Salut kbad, merci pour ta réponse 

I tried looking for grommet in the firewall but I don't think that so much water can go in the driver carpet (especially that I wasn't rolling during rainy days !). 
I tried some test with the sunroof by versing water to see where it flows: I think the Passat CC don't have any drain tube for the sunroof (all water is directed outside, it is only a tilting sunroof, it can't fully open). I also pulled trims under A pillar and puller deadpedal: everything was dry under !

After more research I found out there is a grommet for the hood cable hidden behind a small cover (under the wipers), I think the water comes from there because this is really close to the draining hole (bad design!) and the grommet seems a little bit used !
Put tons of silicone on it and I hope it will solve my problem 

I'm drying my carpet and wait until next rain storm

Merci


----------



## Titof89 (Jun 24, 2014)

Update:

Unfortunately the leak wasn't coming from the grommet, I had heavy rain this week and the carpet is wet again  !!!

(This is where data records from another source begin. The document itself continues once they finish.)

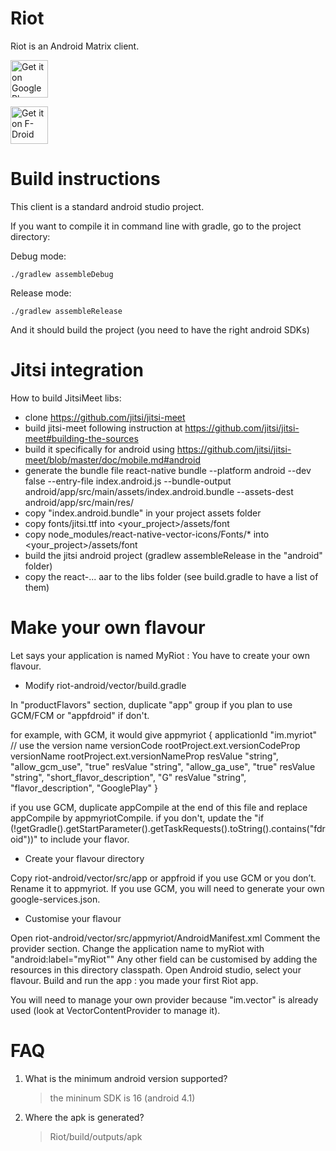 Riot
=======

 Riot is an Android Matrix client.
  		  
 [<img src="https://play.google.com/intl/en_us/badges/images/generic/en_badge_web_generic.png" alt="Get it on Google Play" height="60">](https://play.google.com/store/apps/details?id=im.vector.alpha&hl=en&utm_source=global_co&utm_medium=prtnr&utm_content=Mar2515&utm_campaign=PartBadge&pcampaignid=MKT-Other-global-all-co-prtnr-py-PartBadge-Mar2515-1)	
   
 [<img src="https://f-droid.org/badge/get-it-on.png" alt="Get it on F-Droid" height="60">](https://f-droid.org/app/im.vector.alpha)
 

Build instructions
==================

This client is a standard android studio project.

If you want to compile it in command line with gradle, go to the project directory:

Debug mode:

`./gradlew assembleDebug`

Release mode:

`./gradlew assembleRelease`

And it should build the project (you need to have the right android SDKs)

Jitsi integration
==================
How to build JitsiMeet libs:
- clone https://github.com/jitsi/jitsi-meet
- build jitsi-meet following instruction at https://github.com/jitsi/jitsi-meet#building-the-sources
- build it specifically for android using https://github.com/jitsi/jitsi-meet/blob/master/doc/mobile.md#android
- generate the bundle file
    react-native bundle --platform android --dev false --entry-file index.android.js --bundle-output android/app/src/main/assets/index.android.bundle --assets-dest android/app/src/main/res/
- copy "index.android.bundle" in your project assets folder
- copy fonts/jitsi.ttf into <your_project>/assets/font
- copy node_modules/react-native-vector-icons/Fonts/* into <your_project>/assets/font
- build the jitsi android project (gradlew assembleRelease in the "android" folder)
- copy the react-... aar to the libs folder (see build.gradle to have a list of them)


Make your own flavour
=====================

Let says your application is named MyRiot : You have to create your own flavour.

- Modify riot-android/vector/build.gradle

In "productFlavors" section, duplicate "app" group if you plan to use GCM/FCM or "appfdroid" if don't.

for example, with GCM, it would give
appmyriot {
    applicationId "im.myriot"
    // use the version name
    versionCode rootProject.ext.versionCodeProp
    versionName rootProject.ext.versionNameProp
    resValue "string", "allow_gcm_use", "true"
    resValue "string", "allow_ga_use", "true"
    resValue "string", "short_flavor_description", "G"
    resValue "string", "flavor_description", "GooglePlay"
}

if you use GCM, duplicate appCompile at the end of this file and replace appCompile by appmyriotCompile.
if you don't, update the "if (!getGradle().getStartParameter().getTaskRequests().toString().contains("fdroid"))" to include your flavor.

- Create your flavour directory

Copy riot-android/vector/src/app or appfroid if you use GCM or you don’t.
Rename it to appmyriot.
If you use GCM, you will need to generate your own google-services.json.

- Customise your flavour

Open riot-android/vector/src/appmyriot/AndroidManifest.xml
Comment the provider section.
Change the application name to myRiot with "android:label="myRiot""
Any other field can be customised by adding the resources in this directory classpath.
Open Android studio, select your flavour.
Build and run the app : you made your first Riot app.

You will need to manage your own provider because "im.vector" is already used (look at VectorContentProvider to manage it).

FAQ
===

1. What is the minimum android version supported?

    > the mininum SDK is 16 (android 4.1)

2. Where the apk is generated?

	> Riot/build/outputs/apk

I just removed the A-pillar and confirmed there is no drain tubes from the sunroof on the passat CC. I also checked if anything was wet in that region: it is 100% dry.

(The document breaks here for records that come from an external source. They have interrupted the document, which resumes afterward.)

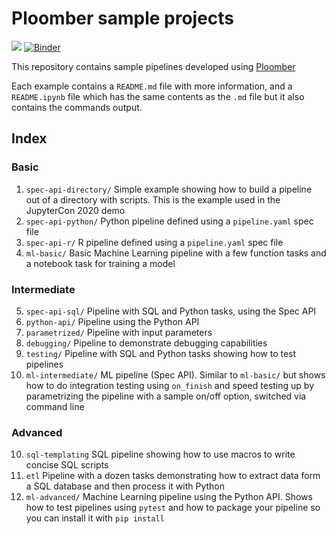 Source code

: # Ploomber sample projects

![](https://github.com/ploomber/projects/workflows/ci/badge.svg)
[![Binder](https://mybinder.org/badge_logo.svg)](https://mybinder.org/v2/gh/ploomber/projects/master)

This repository contains sample pipelines developed using [Ploomber](github.com/ploomber/ploomber)

Each example contains a `README.md` file with more information, and a
`README.ipynb` file which has the same contents as the `.md` file but it also
contains the commands output.

## Index

### Basic

1. `spec-api-directory/` Simple example showing how to build a pipeline out of a directory with scripts. This is the example used in the JupyterCon 2020 demo
2. `spec-api-python/` Python pipeline defined using a `pipeline.yaml` spec file
3. `spec-api-r/` R pipeline defined using a `pipeline.yaml` spec file
4. `ml-basic/` Basic Machine Learning pipeline with a few function tasks and a notebook task for training a model

### Intermediate

5. `spec-api-sql/` Pipeline with SQL and Python tasks, using the Spec API
6. `python-api/` Pipeline using the Python API
7. `parametrized/` Pipeline with input parameters
8. `debugging/` Pipeline to demonstrate debugging capabilities
9. `testing/` Pipeline with SQL and Python tasks showing how to test pipelines
10. `ml-intermediate/` ML pipeline (Spec API). Similar to `ml-basic/` but shows how to do integration testing using `on_finish` and speed testing up by parametrizing the pipeline with a sample on/off option, switched via command line

### Advanced

10. `sql-templating` SQL pipeline showing how to use macros to write concise SQL scripts
11. `etl` Pipeline with a dozen tasks demonstrating how to extract data form a SQL database and then process it with Python
12. `ml-advanced/` Machine Learning pipeline using the Python API. Shows how to test pipelines using `pytest` and how to package your pipeline so you can install it with `pip install` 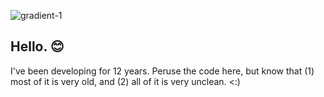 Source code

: ![gradient-1](https://github.com/user-attachments/assets/6501b4e3-e92a-42a5-9fa0-3a442df87e11)

## Hello. 😊

I've been developing for 12 years. Peruse the code here, but know that (1) most of it is very old, and (2) all of it is very unclean. <:)




<!--
**mosest/mosest** is a ✨ _special_ ✨ repository because its `README.md` (this file) appears on your GitHub profile.

Here are some ideas to get you started:

- 🔭 I’m currently working on ...
- 🌱 I’m currently learning ...
- 👯 I’m looking to collaborate on ...
- 🤔 I’m looking for help with ...
- 💬 Ask me about ...
- 📫 How to reach me: ...
- 😄 Pronouns: ...
- ⚡ Fun fact: ...
-->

Im running out of spot to check, anybody had similar problems ? 
Is there a possibility the water can come from under ? Im scared it is leaking from the windshield near the wiper blades region!

Spot I checked: 
-Sunroof (a pillar dry and windshield seal OK in that region
-Doors and doors seal
-Water gutter (in engine bay) was full of leaves, I removed them but didn't solved the problem
-Check all grommet in water gutter ok
-Check grommets behind pedals (removed dead pedal and all covers, everything dry there)

Thanks !!!


----------



## jddaigle (May 30, 2003)

Check your rear sunroof drain tubes (they exit in the front of the rear wheel well, behind the wheel well cover). The front footwells are the lowest point of the floor so water will flow into them even if the water is entering in the back seat area.


----------



## Titof89 (Jun 24, 2014)

Thanks jddaigle for the tips !

I've checked the rear for any drain holes or tube but can't find any on the CC. I tried poring some water over the sunroof on the passenger side (the side I don't have any water leak problems) and all the water is redirected toward the front on the windshield. I think the CC has only flow guidance to redirect the water outside of the sunroof (no drain tube, no sliding mechanism on this sunroof), can someone confirm ? Maybe i'm wrong!

Update:
Behing the wiper motor was a plastic cover, I removed it and the foam behind was dry on the surface but wet if dig a little bit inside on the right side. I added silicone over the plastic cover gasket and I hope this was the source of all my problems


----------



## GCB (Jan 2, 2022)

Hi mate did you ever get sorted? I'm having the sane issue with my 2011 cc


----------



## Murphy902 (9 mo ago)

Titof89 said:


> Hi guys,
> I find out that that my driver footwell gets wet every time I perform a simple car wash! (or a rainy day)
> 
> I tried to check every I could find here:
> ...


Definitely take off your pillar covers and follow your drain tube down from the sunroof and make sure it’s connected at the far corner of your windshield that continues towards the front of the car. Mine came disconnected there and was draining down onto the drivers side floor. MK6 GTI


----------